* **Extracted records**
******************************

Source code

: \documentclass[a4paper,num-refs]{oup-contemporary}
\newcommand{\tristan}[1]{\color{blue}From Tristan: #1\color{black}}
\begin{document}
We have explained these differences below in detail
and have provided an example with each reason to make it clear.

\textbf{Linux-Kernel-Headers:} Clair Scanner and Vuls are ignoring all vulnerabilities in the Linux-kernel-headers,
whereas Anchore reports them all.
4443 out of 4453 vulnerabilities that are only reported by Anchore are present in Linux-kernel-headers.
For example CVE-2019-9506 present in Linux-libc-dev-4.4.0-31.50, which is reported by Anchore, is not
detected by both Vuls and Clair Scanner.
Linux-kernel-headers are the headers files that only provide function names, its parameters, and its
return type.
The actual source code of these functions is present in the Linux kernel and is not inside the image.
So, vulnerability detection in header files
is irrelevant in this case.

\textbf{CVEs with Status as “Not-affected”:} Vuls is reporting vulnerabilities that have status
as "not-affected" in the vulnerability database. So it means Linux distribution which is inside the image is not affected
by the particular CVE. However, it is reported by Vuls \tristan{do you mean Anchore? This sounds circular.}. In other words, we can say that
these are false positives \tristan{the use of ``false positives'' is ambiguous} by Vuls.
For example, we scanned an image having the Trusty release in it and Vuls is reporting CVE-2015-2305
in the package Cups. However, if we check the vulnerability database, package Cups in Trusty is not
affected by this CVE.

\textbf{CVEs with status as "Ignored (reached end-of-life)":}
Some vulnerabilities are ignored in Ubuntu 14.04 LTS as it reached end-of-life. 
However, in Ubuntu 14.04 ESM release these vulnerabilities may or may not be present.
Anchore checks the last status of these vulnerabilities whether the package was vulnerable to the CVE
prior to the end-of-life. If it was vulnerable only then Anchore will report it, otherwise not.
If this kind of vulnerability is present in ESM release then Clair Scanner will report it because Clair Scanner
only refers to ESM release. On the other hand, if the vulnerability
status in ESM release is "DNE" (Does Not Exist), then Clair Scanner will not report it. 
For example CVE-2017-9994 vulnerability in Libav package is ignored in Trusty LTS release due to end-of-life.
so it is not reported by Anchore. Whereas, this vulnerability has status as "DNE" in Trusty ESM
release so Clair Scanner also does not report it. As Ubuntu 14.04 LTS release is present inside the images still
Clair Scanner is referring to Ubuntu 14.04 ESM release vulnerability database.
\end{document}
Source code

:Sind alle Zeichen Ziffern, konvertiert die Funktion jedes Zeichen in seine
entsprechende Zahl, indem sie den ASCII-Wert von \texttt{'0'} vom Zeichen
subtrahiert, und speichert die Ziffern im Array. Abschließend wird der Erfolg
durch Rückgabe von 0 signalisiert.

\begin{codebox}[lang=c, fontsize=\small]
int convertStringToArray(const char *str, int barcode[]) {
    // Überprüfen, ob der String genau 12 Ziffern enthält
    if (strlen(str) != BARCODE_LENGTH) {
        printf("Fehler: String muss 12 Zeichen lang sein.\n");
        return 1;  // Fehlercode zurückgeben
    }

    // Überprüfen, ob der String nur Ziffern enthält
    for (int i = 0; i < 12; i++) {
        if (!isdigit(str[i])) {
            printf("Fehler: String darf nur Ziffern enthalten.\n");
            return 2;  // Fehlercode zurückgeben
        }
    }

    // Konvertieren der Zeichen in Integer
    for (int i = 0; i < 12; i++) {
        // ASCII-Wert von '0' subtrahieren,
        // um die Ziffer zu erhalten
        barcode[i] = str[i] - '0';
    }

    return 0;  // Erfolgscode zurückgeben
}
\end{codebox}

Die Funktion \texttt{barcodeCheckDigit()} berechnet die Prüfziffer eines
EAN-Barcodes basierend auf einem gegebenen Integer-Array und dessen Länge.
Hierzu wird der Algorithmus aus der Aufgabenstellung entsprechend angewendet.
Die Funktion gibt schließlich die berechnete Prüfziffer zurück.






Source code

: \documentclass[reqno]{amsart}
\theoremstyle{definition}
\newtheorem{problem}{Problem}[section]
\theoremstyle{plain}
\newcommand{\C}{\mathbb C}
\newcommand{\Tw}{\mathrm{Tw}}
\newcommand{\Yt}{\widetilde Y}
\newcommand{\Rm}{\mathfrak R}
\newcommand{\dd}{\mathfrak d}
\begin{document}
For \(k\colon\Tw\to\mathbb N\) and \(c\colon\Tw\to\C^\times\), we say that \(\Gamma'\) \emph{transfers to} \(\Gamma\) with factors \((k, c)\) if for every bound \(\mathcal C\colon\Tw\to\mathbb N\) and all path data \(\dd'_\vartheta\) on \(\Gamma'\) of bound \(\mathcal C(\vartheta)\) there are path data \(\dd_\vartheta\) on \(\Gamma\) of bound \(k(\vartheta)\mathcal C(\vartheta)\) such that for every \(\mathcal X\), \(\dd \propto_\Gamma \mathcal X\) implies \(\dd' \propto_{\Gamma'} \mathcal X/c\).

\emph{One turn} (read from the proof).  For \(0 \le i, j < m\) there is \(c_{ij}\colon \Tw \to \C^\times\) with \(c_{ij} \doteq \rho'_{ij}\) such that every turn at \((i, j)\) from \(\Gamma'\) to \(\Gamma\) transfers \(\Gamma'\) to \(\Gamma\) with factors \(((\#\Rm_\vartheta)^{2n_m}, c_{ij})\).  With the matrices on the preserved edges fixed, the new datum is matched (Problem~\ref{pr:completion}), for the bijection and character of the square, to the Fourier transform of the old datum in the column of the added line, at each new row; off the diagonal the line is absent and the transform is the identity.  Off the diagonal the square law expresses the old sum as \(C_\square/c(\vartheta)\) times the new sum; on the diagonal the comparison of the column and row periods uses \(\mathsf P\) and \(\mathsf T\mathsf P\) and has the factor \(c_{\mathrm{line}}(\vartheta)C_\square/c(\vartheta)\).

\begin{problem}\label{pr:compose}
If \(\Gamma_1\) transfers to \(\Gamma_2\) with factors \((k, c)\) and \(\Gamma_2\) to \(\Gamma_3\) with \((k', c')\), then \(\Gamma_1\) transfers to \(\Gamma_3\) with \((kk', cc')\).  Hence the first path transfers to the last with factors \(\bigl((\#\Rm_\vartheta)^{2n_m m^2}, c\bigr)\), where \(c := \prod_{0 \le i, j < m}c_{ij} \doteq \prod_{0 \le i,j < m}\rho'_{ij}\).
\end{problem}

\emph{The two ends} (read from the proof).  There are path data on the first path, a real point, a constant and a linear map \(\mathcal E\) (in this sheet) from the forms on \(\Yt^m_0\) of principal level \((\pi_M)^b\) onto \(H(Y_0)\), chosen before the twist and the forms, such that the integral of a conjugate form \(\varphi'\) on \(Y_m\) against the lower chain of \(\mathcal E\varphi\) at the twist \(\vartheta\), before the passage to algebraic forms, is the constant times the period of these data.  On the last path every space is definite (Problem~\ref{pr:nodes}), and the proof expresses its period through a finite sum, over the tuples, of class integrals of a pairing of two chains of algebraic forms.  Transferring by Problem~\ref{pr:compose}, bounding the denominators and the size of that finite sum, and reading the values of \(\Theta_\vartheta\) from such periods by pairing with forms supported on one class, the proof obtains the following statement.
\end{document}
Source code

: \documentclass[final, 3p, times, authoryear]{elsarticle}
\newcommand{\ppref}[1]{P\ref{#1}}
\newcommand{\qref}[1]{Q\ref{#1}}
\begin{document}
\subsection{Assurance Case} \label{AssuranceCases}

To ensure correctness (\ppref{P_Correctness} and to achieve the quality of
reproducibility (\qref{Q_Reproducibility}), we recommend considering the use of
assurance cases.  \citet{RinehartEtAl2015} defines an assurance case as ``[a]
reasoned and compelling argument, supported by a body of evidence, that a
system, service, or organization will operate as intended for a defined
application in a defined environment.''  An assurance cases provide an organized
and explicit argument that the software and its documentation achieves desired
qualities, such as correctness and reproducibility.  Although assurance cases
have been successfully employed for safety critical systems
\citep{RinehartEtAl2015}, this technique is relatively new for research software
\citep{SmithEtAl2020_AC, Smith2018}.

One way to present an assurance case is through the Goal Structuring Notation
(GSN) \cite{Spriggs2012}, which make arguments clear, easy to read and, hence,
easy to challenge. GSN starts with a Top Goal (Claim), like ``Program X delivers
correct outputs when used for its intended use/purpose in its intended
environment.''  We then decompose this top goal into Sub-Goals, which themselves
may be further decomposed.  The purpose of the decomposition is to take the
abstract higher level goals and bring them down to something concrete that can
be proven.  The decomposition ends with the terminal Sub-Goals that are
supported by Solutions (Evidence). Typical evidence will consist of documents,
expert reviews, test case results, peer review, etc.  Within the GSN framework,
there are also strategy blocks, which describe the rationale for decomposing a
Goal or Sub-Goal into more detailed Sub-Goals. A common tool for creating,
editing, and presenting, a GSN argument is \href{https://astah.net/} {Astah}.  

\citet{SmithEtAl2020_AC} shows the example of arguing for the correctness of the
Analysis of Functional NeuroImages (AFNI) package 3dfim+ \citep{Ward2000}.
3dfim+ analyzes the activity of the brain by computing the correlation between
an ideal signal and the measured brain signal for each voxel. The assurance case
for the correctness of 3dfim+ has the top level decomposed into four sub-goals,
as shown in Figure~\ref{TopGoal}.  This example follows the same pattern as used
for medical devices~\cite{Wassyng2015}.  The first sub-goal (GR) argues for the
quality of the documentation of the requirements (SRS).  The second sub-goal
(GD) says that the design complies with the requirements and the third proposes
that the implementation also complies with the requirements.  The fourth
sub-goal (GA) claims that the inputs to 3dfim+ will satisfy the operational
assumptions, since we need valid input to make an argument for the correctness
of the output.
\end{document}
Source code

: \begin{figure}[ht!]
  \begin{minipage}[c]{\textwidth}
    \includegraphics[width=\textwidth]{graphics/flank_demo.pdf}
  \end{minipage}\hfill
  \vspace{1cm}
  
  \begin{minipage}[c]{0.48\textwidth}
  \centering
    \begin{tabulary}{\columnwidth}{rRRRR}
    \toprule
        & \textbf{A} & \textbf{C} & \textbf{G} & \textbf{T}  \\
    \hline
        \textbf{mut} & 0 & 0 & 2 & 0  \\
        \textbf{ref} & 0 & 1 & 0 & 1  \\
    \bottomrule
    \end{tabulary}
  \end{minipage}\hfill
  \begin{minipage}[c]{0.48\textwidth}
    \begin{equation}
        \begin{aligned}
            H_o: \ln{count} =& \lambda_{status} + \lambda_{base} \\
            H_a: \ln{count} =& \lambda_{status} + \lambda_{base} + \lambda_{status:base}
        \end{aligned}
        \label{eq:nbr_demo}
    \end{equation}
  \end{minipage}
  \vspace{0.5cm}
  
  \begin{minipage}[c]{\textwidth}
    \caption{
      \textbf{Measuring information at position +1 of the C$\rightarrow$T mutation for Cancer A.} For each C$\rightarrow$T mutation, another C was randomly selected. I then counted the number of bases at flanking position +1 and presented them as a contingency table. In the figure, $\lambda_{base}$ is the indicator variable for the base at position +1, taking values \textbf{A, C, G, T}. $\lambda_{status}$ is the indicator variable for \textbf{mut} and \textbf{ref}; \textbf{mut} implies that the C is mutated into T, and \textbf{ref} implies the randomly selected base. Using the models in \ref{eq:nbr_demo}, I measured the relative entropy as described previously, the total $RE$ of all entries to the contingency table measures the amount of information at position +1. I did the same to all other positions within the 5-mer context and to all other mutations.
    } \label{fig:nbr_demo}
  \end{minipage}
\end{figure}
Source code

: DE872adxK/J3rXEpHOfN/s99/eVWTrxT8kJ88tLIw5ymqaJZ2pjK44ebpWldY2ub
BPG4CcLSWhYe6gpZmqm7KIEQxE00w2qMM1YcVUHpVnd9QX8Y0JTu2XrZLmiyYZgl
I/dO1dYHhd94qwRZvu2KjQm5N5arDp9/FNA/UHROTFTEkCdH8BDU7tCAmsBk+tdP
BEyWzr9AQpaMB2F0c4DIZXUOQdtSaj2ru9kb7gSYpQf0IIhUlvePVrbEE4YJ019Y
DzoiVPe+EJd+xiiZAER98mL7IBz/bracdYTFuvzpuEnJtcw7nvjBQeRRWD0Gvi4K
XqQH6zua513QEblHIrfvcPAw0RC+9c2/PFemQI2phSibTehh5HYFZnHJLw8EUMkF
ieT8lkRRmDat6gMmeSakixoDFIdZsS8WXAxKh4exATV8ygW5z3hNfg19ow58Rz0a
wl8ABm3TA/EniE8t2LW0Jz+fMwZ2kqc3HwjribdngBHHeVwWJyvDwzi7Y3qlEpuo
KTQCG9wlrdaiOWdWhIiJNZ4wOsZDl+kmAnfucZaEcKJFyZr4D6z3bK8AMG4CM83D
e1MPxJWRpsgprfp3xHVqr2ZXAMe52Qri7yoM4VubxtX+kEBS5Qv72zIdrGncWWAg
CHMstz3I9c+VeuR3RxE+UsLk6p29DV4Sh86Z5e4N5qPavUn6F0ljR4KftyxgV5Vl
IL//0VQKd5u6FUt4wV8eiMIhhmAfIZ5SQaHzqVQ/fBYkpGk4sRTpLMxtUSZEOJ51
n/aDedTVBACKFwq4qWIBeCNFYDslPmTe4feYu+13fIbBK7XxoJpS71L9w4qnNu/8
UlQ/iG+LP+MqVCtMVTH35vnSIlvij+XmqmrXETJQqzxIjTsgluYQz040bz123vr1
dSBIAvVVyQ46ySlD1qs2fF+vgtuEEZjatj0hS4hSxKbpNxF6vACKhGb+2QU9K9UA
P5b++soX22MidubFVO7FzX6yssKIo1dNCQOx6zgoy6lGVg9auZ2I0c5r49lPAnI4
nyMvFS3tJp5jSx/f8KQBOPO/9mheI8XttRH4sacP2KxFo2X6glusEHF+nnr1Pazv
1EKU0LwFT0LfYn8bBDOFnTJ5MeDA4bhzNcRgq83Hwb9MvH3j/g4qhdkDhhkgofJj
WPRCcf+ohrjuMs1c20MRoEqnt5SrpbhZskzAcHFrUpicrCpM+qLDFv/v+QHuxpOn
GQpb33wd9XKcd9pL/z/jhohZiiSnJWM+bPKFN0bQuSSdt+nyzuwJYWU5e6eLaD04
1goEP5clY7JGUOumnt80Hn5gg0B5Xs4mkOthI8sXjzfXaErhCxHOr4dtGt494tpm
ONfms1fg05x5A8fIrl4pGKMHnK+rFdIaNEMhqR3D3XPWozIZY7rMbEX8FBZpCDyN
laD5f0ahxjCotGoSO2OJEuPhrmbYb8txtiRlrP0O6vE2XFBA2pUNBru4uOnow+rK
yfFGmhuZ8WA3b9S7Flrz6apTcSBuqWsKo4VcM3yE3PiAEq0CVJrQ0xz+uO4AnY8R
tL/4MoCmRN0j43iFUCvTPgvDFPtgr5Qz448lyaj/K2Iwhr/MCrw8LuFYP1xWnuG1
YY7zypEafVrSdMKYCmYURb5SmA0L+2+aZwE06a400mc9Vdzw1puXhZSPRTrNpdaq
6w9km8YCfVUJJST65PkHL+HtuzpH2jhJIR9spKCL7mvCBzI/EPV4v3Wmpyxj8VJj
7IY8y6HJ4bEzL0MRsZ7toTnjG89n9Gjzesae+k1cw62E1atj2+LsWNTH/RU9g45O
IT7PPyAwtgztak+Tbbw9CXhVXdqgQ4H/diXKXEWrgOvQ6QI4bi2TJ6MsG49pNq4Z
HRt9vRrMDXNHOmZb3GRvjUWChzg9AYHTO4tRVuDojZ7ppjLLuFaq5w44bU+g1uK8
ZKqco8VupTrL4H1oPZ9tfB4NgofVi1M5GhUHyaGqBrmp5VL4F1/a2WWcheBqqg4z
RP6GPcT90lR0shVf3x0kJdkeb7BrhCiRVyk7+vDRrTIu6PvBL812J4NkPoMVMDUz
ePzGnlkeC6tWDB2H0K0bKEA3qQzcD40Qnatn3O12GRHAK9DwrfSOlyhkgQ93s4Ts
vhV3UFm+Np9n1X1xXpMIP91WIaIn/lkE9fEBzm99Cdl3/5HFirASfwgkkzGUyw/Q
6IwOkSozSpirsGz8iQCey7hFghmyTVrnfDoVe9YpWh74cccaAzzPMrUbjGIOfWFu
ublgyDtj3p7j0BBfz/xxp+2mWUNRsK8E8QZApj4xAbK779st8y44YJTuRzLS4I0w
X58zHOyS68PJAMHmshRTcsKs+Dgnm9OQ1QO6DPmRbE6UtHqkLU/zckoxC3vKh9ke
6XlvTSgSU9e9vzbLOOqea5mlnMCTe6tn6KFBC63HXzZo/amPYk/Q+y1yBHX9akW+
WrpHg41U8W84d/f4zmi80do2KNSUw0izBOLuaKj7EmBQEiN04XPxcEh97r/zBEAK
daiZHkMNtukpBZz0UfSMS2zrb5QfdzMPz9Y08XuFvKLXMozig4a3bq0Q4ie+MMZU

******************************

* **Work order**
Without changing anything, quote the lines from the top of the data to the line that contains "and have provided", including that line.

* **Completed exercise**
Source code

: \documentclass[a4paper,num-refs]{oup-contemporary}
\newcommand{\tristan}[1]{\color{blue}From Tristan: #1\color{black}}
\begin{document}
We have explained these differences below in detail
and have provided an example with each reason to make it clear.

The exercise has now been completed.